**Try it**
Retype all of the records precisely.

[Entries taken from a collection]
^^^^^^^^^^^^^^^^
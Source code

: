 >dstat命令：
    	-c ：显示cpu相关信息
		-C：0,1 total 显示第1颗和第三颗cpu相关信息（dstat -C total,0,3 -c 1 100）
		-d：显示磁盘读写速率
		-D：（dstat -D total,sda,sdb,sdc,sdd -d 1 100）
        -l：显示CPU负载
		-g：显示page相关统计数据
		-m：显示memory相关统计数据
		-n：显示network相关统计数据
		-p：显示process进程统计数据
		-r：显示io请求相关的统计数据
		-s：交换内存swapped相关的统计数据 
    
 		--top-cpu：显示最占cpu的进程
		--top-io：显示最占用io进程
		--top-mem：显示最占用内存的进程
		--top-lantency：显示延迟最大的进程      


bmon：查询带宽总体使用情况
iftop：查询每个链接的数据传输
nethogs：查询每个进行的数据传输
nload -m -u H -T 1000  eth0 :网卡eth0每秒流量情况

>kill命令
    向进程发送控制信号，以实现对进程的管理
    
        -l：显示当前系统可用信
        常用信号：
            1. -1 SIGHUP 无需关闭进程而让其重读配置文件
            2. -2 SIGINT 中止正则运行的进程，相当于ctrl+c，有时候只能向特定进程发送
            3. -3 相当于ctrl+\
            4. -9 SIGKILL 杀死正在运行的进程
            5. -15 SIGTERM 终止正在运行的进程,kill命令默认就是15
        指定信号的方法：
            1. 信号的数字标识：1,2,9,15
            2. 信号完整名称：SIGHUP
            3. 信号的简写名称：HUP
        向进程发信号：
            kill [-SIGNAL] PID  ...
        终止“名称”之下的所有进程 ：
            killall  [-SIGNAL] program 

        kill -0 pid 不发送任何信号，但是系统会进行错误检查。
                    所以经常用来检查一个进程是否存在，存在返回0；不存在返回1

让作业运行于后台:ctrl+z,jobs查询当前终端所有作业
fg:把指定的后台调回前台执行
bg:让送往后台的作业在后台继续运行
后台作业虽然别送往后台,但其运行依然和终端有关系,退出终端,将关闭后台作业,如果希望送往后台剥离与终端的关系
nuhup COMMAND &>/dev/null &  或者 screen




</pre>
^^^^^^^^^^^^^^^^
**Solution below**
Source code

: >dstat命令：
    	-c ：显示cpu相关信息
		-C：0,1 total 显示第1颗和第三颗cpu相关信息（dstat -C total,0,3 -c 1 100）
		-d：显示磁盘读写速率
		-D：（dstat -D total,sda,sdb,sdc,sdd -d 1 100）
        -l：显示CPU负载
		-g：显示page相关统计数据
		-m：显示memory相关统计数据
		-n：显示network相关统计数据
		-p：显示process进程统计数据
		-r：显示io请求相关的统计数据
		-s：交换内存swapped相关的统计数据 
    
 		--top-cpu：显示最占cpu的进程
		--top-io：显示最占用io进程
		--top-mem：显示最占用内存的进程
		--top-lantency：显示延迟最大的进程      


bmon：查询带宽总体使用情况
iftop：查询每个链接的数据传输
nethogs：查询每个进行的数据传输
nload -m -u H -T 1000  eth0 :网卡eth0每秒流量情况

>kill命令
    向进程发送控制信号，以实现对进程的管理
    
        -l：显示当前系统可用信
        常用信号：
            1. -1 SIGHUP 无需关闭进程而让其重读配置文件
            2. -2 SIGINT 中止正则运行的进程，相当于ctrl+c，有时候只能向特定进程发送
            3. -3 相当于ctrl+\
            4. -9 SIGKILL 杀死正在运行的进程
            5. -15 SIGTERM 终止正在运行的进程,kill命令默认就是15
        指定信号的方法：
            1. 信号的数字标识：1,2,9,15
            2. 信号完整名称：SIGHUP
            3. 信号的简写名称：HUP
        向进程发信号：
            kill [-SIGNAL] PID  ...
        终止“名称”之下的所有进程 ：
            killall  [-SIGNAL] program 

        kill -0 pid 不发送任何信号，但是系统会进行错误检查。
                    所以经常用来检查一个进程是否存在，存在返回0；不存在返回1

让作业运行于后台:ctrl+z,jobs查询当前终端所有作业
fg:把指定的后台调回前台执行
bg:让送往后台的作业在后台继续运行
后台作业虽然别送往后台,但其运行依然和终端有关系,退出终端,将关闭后台作业,如果希望送往后台剥离与终端的关系
nuhup COMMAND &>/dev/null &  或者 screen




</pre>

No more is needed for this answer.